Over the following centuries, the painting had come to know several owners, including Tan Zhiyi (谈志伊), Dong Qichang (董其昌) and Wu Zhengzhi (吴正志). When Wu Zhengzhi died, he passed the painting to his third son Wu Hongyu (吴洪裕), who loved the painting so much that when he went on refuge, he left behind all valuables and only brought the painting and a copy of the Thousand Character Classic by Master Zhiyong (智永法师). In fact, he was so fond of these two pieces of work that he had them burnt shortly before he died, so that he could bring them to the afterlife.

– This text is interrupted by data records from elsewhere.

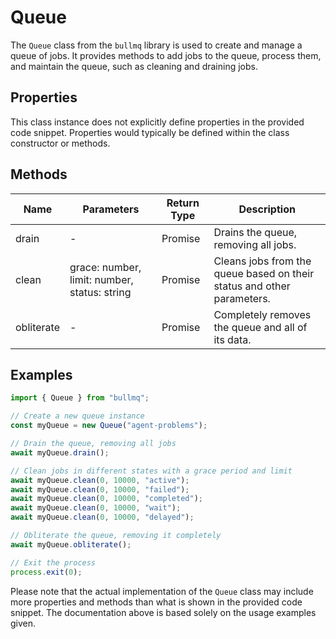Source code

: # Queue

The `Queue` class from the `bullmq` library is used to create and manage a queue of jobs. It provides methods to add jobs to the queue, process them, and maintain the queue, such as cleaning and draining jobs.

## Properties

This class instance does not explicitly define properties in the provided code snippet. Properties would typically be defined within the class constructor or methods.

## Methods

| Name       | Parameters                  | Return Type | Description                                      |
|------------|-----------------------------|-------------|--------------------------------------------------|
| drain      | -                           | Promise<void> | Drains the queue, removing all jobs.             |
| clean      | grace: number, limit: number, status: string | Promise<void> | Cleans jobs from the queue based on their status and other parameters. |
| obliterate | -                           | Promise<void> | Completely removes the queue and all of its data. |

## Examples

```typescript
import { Queue } from "bullmq";

// Create a new queue instance
const myQueue = new Queue("agent-problems");

// Drain the queue, removing all jobs
await myQueue.drain();

// Clean jobs in different states with a grace period and limit
await myQueue.clean(0, 10000, "active");
await myQueue.clean(0, 10000, "failed");
await myQueue.clean(0, 10000, "completed");
await myQueue.clean(0, 10000, "wait");
await myQueue.clean(0, 10000, "delayed");

// Obliterate the queue, removing it completely
await myQueue.obliterate();

// Exit the process
process.exit(0);
```

Please note that the actual implementation of the `Queue` class may include more properties and methods than what is shown in the provided code snippet. The documentation above is based solely on the usage examples given.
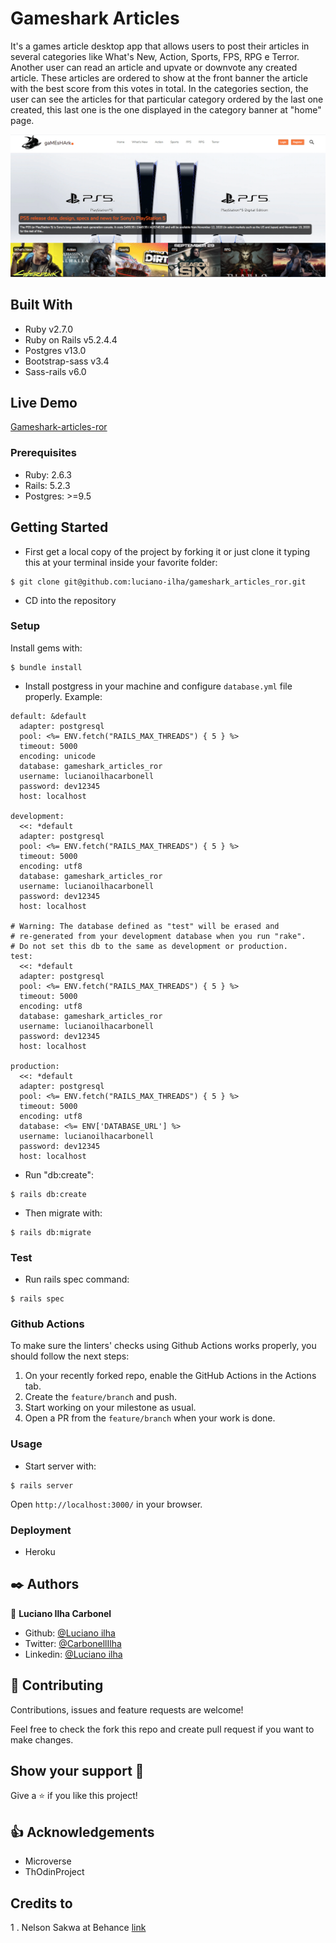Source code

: # Gameshark Articles

It's a games article desktop app that allows users to post their articles in several categories like What's New, Action, Sports, FPS, RPG e Terror. Another user can read an article and upvate or downvote any created article. These articles are ordered to show at the front banner the article with the best score from this votes in total. In the categories section, the user can see the articles for that particular category ordered by the last one created, this last one is the one displayed in the category banner at "home" page.

![Screenshot](app/assets/images/project-screenshot1.png)

## Built With

- Ruby v2.7.0
- Ruby on Rails v5.2.4.4
- Postgres v13.0
- Bootstrap-sass v3.4
- Sass-rails v6.0

## Live Demo

[Gameshark-articles-ror](https://gameshark-articles-ror.herokuapp.com/)


### Prerequisites

- Ruby: 2.6.3
- Rails: 5.2.3
- Postgres: >=9.5

## Getting Started

- First get a local copy of the project by forking it or just clone it typing this at your terminal inside your favorite folder:
```
$ git clone git@github.com:luciano-ilha/gameshark_articles_ror.git
```

- CD into the repository

### Setup

Install gems with:

```
$ bundle install
```
- Install postgress in your machine and configure `database.yml` file properly. Example:

```
default: &default
  adapter: postgresql
  pool: <%= ENV.fetch("RAILS_MAX_THREADS") { 5 } %>
  timeout: 5000
  encoding: unicode
  database: gameshark_articles_ror
  username: lucianoilhacarbonell
  password: dev12345
  host: localhost

development:
  <<: *default
  adapter: postgresql
  pool: <%= ENV.fetch("RAILS_MAX_THREADS") { 5 } %>
  timeout: 5000
  encoding: utf8
  database: gameshark_articles_ror
  username: lucianoilhacarbonell
  password: dev12345
  host: localhost

# Warning: The database defined as "test" will be erased and
# re-generated from your development database when you run "rake".
# Do not set this db to the same as development or production.
test:
  <<: *default
  adapter: postgresql
  pool: <%= ENV.fetch("RAILS_MAX_THREADS") { 5 } %>
  timeout: 5000
  encoding: utf8
  database: gameshark_articles_ror
  username: lucianoilhacarbonell
  password: dev12345
  host: localhost

production:
  <<: *default
  adapter: postgresql
  pool: <%= ENV.fetch("RAILS_MAX_THREADS") { 5 } %>
  timeout: 5000
  encoding: utf8
  database: <%= ENV['DATABASE_URL'] %>
  username: lucianoilhacarbonell
  password: dev12345
  host: localhost
```
- Run "db:create":
```
$ rails db:create
```
- Then migrate with:
```
$ rails db:migrate
```  
  
### Test

- Run rails spec command:
 ```
$ rails spec
 ```

### Github Actions

To make sure the linters' checks using Github Actions works properly, you should follow the next steps:

1. On your recently forked repo, enable the GitHub Actions in the Actions tab.
2. Create the `feature/branch` and push.
3. Start working on your milestone as usual.
4. Open a PR from the `feature/branch` when your work is done.


### Usage

- Start server with:

```
$ rails server
```

Open `http://localhost:3000/` in your browser.


### Deployment

 - Heroku

## ✒️ Authors <a name = "author"></a>

👤 **Luciano Ilha Carbonel**

- Github: [@Luciano ilha](https://github.com/luciano-ilha)
- Twitter: [@CarbonellIlha](https://twitter.com/CarbonellIlha )
- Linkedin: [@Luciano ilha](https://www.linkedin.com/in/luciano-carbonell/)

## 🤝 Contributing

Contributions, issues and feature requests are welcome!

Feel free to check the fork this repo and create pull request if you want to make changes.

## Show your support :muscle:

Give a ⭐️ if you like this project!

## :thumbsup: Acknowledgements

- Microverse  
- ThOdinProject

## Credits to

1 . Nelson Sakwa at Behance
[link](https://www.behance.net/gallery/14554909/liFEsTlye-Mobile-version)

===Separation into two parts===

Wu Hongyu's nephew Wu Jing'an rescued the painting, which was however already aflame and torn into two. The smaller piece, also the beginning section, measuring 51.4 cm long, was subsequently known as The Remaining Mountain (剩山圖). After passing through the hands of numerous collectors, it came to the possession of Wu Hufan (吴湖帆), painter and collector, during the 1940s. In 1956, it finally settled down in the Zhejiang Provincial Museum in Hangzhou.

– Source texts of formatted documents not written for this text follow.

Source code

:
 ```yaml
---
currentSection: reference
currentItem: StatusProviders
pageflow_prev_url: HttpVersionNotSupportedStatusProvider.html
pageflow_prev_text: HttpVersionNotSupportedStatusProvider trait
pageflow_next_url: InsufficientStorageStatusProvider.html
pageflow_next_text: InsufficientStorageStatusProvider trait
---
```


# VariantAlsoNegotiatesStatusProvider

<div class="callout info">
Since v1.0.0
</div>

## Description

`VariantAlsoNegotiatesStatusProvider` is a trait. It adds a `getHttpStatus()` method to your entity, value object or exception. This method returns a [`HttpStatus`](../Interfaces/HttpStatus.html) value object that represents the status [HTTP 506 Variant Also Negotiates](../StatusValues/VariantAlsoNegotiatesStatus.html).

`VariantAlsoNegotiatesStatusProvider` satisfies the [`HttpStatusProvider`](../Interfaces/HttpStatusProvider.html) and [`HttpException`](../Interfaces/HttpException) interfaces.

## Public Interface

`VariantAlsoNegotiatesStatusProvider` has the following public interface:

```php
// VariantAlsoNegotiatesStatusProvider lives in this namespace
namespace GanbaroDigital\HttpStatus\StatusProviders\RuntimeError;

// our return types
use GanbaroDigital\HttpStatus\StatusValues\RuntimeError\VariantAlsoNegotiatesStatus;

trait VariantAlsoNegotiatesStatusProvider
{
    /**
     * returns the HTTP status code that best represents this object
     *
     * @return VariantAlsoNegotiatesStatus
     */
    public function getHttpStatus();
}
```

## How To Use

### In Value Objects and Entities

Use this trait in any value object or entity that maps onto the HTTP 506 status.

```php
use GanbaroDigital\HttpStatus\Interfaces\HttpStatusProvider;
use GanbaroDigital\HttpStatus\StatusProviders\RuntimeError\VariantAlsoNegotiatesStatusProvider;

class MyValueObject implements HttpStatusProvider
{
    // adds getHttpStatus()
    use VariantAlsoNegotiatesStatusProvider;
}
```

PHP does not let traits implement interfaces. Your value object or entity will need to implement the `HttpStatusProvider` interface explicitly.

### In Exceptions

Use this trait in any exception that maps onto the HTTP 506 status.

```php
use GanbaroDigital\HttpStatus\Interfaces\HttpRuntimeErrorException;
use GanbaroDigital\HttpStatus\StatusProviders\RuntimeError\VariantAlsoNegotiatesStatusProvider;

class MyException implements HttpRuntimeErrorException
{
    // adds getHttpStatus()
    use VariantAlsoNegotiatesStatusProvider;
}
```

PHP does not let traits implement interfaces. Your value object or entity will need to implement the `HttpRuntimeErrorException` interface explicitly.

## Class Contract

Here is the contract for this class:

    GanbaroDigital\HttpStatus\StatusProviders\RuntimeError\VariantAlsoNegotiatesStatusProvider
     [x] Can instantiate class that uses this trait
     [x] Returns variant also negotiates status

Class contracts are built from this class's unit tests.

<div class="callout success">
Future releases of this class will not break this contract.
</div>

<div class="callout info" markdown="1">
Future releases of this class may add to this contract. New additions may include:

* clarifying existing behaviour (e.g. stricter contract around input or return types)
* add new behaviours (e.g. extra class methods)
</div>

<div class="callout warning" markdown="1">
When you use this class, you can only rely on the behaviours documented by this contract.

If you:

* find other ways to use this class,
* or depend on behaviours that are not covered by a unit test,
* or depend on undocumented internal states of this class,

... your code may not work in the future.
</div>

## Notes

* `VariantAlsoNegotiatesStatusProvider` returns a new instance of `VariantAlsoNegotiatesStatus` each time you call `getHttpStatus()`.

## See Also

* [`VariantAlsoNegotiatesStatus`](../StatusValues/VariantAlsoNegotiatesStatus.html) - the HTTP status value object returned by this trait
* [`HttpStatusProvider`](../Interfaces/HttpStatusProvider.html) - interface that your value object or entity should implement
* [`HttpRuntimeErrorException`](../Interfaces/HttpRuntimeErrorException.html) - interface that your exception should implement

The journey of the latter longer section, measuring 636.9 cm long, known as The Master Wuyong Scroll (無用師卷), was perhaps more dramatic. It passed through the hands of several high-level government officials, including Gao Shiqi (高士奇) and Wang Hongxu (王鸿绪), before landing in the Imperial Palace. The Qianlong Emperor, who prided himself in his connoisseurship, judged that this new acquisition was counterfeit and insisted that the imitation he already possessed was authentic. This mistake was only corrected in 1816, during the reign of the Jiaqing Emperor. The longer piece was taken to Taiwan during the 1950s and is now at the National Palace Museum in Taipei.

===Joined after three and half centuries===
In 2011, the first section of the painting was loaned to the National Palace Museum in Taipei where, in June and July, the two pieces were reunited for the first time since their separation more than three and a half centuries ago. The exhibition attracted 847,509 visitors and became one of the most popular art shows in 2011.

==Miscellaneous==
- A number of private condominiums in China are named Fuchun Mountains Residence after the painting.

==In popular culture==
In 2013's Chinese film Switch, the hero (Andy Lau) is tasked to recover the stolen painting.

Dwelling in the Fuchun Mountains, a 2019 Chinese film by Guo Xiaogang, was named after the painting.

The painting is also featured in the 2017 Chinese drama, Because of Meeting You. The show is centered around embroidery, and a scarf with the embroidered "Remaining Mountain" half of the painting plays an important role in the plot.